What is needed:
Lines with the string "bucket" in the data below: report how many there are, and write nothing but the number.

Information:
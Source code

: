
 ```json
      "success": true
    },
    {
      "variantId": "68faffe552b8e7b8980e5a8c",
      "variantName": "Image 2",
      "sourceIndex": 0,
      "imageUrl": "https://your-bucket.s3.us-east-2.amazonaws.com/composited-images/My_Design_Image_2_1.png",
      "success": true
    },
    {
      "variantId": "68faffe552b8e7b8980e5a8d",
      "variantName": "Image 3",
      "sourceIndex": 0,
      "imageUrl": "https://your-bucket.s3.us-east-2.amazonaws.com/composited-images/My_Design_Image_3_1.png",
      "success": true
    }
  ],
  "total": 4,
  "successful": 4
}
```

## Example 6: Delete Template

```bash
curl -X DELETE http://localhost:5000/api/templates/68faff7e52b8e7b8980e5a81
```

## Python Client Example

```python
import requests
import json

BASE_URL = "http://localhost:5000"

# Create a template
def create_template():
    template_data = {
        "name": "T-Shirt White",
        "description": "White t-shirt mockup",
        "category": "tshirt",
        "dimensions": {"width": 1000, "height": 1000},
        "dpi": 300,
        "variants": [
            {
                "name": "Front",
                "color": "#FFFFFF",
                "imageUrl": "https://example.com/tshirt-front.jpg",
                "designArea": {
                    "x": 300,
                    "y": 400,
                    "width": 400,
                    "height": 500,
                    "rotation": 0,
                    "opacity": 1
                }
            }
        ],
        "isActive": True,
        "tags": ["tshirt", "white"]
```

Solution to this exercise:
2